REVIEW: The Antipodes (National Theatre) ★★★
Award winning Annie Baker returns to the National Theatre for the third time and co-directs her latest work about the importance of storytelling. As previously Baker’s set up is to have characters interacting without any particular purpose, although Antipodes lacks the darkness of her last play at the National, John.
Sandy (Coneth Hill) gathers a team of storytellers in a conference room and asks them to reveal the great personal details of their life. This is apparently a form of brainstorming to develop a new project but the play never reveals what this new project actually is. Time passes and the tension mounts, as they get closer to a deadline, although we do not know what for, or what the consequence of failure might be.

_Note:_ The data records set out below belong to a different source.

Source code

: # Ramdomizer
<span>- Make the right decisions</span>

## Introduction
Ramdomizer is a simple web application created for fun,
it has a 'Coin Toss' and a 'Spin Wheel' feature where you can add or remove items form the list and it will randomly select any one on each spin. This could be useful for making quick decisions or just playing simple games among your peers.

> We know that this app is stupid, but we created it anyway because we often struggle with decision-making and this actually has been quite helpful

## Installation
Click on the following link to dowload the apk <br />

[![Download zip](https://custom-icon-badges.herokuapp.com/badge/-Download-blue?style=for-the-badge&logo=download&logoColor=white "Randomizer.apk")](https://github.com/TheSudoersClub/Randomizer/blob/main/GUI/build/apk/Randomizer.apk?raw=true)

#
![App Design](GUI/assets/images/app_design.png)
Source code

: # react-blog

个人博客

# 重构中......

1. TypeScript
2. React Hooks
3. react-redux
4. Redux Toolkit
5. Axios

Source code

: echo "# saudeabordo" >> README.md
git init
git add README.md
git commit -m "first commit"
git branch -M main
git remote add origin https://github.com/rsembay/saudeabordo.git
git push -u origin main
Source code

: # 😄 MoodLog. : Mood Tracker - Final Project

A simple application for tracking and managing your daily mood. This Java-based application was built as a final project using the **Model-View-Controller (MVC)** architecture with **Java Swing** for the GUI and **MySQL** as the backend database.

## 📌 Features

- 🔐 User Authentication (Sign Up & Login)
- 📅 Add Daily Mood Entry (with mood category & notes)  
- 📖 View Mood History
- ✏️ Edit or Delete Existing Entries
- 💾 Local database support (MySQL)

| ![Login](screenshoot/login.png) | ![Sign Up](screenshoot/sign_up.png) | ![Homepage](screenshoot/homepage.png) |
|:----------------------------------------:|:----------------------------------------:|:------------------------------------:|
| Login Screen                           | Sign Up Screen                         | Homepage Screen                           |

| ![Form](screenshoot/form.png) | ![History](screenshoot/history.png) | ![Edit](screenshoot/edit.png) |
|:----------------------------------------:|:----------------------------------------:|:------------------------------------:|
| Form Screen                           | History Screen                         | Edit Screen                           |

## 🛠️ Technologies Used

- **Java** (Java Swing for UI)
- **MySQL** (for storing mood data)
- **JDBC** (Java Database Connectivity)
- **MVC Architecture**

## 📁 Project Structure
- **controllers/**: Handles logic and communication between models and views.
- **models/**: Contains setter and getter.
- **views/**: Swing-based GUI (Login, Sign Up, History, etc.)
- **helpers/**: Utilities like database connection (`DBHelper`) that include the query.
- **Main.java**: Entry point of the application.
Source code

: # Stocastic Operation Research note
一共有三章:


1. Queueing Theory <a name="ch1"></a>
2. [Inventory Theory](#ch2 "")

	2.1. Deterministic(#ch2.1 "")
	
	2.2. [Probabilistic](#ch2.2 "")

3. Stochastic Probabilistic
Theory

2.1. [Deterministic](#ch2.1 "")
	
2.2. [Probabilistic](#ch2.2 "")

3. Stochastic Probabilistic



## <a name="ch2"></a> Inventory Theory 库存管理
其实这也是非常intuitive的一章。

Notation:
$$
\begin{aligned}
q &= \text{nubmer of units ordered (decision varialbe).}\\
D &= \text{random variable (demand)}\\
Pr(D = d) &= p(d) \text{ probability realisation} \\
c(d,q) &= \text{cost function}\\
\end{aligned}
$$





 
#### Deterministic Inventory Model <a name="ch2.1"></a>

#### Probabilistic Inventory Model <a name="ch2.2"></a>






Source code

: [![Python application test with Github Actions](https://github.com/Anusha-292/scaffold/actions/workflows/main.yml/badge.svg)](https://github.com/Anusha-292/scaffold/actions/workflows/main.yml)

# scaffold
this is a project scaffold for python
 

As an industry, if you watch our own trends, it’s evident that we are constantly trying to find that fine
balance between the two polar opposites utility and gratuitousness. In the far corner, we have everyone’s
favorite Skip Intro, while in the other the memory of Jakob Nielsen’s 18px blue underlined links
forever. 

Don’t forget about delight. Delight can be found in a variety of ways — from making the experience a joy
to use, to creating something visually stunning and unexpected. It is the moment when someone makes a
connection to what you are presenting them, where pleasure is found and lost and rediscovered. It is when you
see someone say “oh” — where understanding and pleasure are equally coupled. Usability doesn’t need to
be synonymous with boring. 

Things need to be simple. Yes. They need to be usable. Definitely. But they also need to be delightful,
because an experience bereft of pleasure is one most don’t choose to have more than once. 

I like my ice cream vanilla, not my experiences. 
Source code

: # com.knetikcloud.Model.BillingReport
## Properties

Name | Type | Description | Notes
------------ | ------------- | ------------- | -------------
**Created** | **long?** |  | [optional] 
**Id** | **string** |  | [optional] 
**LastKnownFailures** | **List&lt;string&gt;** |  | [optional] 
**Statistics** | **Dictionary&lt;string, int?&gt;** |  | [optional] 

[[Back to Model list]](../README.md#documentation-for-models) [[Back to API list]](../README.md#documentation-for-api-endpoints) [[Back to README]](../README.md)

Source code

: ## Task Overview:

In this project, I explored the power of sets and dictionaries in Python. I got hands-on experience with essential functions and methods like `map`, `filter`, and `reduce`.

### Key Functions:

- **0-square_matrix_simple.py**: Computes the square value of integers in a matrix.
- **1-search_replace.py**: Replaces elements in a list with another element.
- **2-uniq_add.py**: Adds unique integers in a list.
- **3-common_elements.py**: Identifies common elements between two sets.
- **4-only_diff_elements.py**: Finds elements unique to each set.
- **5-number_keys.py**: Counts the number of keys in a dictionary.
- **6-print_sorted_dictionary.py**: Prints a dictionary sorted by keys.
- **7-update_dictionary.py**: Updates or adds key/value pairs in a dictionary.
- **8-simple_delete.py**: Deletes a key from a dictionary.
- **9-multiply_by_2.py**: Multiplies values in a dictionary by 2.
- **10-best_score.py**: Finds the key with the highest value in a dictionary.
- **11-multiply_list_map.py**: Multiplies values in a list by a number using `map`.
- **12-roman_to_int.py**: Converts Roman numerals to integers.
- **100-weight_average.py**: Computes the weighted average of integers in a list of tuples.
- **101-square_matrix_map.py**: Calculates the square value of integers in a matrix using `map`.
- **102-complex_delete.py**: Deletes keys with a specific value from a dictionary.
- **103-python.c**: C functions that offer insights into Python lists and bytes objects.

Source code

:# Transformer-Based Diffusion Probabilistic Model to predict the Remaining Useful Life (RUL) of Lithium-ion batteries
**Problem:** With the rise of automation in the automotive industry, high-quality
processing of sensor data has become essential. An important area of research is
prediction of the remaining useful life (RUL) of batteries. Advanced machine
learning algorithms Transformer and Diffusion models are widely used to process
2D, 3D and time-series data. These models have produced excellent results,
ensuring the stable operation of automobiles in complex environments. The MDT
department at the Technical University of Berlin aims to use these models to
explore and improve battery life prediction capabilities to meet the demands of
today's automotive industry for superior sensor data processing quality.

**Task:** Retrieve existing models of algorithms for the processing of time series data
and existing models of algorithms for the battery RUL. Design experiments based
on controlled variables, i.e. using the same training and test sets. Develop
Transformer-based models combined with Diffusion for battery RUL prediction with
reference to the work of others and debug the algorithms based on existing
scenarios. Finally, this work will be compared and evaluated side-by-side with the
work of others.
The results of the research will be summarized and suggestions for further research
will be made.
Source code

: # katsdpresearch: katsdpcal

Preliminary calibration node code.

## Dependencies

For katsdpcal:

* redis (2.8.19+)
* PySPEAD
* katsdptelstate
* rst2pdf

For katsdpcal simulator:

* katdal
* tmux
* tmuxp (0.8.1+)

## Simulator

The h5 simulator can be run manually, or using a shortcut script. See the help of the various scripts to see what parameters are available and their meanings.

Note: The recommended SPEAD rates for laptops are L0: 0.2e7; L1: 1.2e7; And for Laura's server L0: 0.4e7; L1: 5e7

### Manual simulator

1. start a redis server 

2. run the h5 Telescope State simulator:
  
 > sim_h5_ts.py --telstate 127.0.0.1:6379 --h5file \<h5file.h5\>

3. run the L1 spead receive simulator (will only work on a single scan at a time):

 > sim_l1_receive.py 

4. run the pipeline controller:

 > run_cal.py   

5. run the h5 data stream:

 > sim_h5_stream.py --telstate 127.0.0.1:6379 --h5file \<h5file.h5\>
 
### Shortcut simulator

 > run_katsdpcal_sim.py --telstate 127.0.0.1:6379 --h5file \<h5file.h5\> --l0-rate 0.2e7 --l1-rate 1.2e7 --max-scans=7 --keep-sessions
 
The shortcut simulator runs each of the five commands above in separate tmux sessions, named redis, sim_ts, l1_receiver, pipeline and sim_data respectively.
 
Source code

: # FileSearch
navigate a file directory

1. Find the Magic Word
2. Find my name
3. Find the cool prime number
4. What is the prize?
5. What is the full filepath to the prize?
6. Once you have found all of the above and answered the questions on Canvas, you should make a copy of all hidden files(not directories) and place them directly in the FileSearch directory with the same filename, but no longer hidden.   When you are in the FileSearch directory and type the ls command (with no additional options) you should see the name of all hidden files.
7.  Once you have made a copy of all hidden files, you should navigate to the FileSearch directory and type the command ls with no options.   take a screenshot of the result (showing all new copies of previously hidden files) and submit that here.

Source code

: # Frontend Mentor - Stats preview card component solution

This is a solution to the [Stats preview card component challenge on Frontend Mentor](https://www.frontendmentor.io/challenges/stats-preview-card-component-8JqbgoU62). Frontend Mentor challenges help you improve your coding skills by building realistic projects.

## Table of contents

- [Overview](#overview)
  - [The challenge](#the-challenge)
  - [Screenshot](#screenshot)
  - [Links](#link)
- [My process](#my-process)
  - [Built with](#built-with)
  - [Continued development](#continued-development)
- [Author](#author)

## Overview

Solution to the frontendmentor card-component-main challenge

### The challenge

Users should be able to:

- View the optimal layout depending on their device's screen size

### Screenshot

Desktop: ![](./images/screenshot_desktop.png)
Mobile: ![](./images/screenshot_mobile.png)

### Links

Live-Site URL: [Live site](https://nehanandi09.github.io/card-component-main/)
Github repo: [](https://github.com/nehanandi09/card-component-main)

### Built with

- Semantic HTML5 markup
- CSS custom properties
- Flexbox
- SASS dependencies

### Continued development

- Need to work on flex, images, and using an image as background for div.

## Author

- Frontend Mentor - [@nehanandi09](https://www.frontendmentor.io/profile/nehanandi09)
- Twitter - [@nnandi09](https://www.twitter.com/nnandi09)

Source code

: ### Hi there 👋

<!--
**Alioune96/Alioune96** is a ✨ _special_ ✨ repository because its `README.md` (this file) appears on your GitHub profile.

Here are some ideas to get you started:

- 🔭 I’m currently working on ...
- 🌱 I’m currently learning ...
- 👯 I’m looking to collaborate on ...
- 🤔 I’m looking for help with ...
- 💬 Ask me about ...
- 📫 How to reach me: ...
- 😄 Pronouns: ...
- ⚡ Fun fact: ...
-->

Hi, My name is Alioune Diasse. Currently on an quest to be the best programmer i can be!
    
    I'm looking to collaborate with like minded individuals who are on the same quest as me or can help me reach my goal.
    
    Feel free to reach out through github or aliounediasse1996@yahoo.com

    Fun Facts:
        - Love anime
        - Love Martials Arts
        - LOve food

Baker’s script explores and deconstructs the role of storytelling but in the style of Harold Pinter and deliberately makes no effort to tell an actual story. Instead, the characters reminisce about losing their virginity, their biggest regrets and debate the meaning of time whilst trying to, somehow, impress an unseen management. Are stories simply an algorithm? Can they shed light into darkness? Will we eventually run out of stories to tell? Clearly, each character has a backstory but only glimpses of these are revealed and it is not certain that any of the information they provide is actually true.
Co-director Chloe Lamford (who also designed the set and costumes) makes sure the characters get the space they need to work. The huge conference table is surrounded by brown leather swivel chairs that mean the cast can also wheel around the garish brown carpet. The only downside to this dose of realism is that in the small Dorfman Theatre space the audience occupies three sides of the stage and depending on their position some of the cast is obscured from view.
The excellent cast all contribute, but Imogen Doel’s standout performance as permanently positive assistant Sarah is particularly joyous. Her character is only briefly encouraged to join in the storytelling but still manages to get most of the laughs. The mix of American and English accents also includes the always brilliant Stuart McQuarrie, who is sadly underused as the reluctant Danny 2. Arthur Darvill is joyously creepy as Dave; Matt Bardock has fun as cheeky Danny 1; Fisayo Akinade as Adam delivers a fantastic alternative creation myth; Hadley Fraser is suitably pompous as Josh; Sinead Matthews is wonderfully kooky as Eleanor; Conleth Hill is enjoyably enigmatic and patronising as Sandy; and Bill Milner brings a surprising darkness to note-taker Brian.
The mix of great performances and sharp dialogue is enjoyable in itself but the lack of any narrative or reason to invest in the characters means one is left feeling something is missing. Baker has a talent for engaging her audience in the discussions of her characters but in this case, perhaps it would have helped to provide a little more context.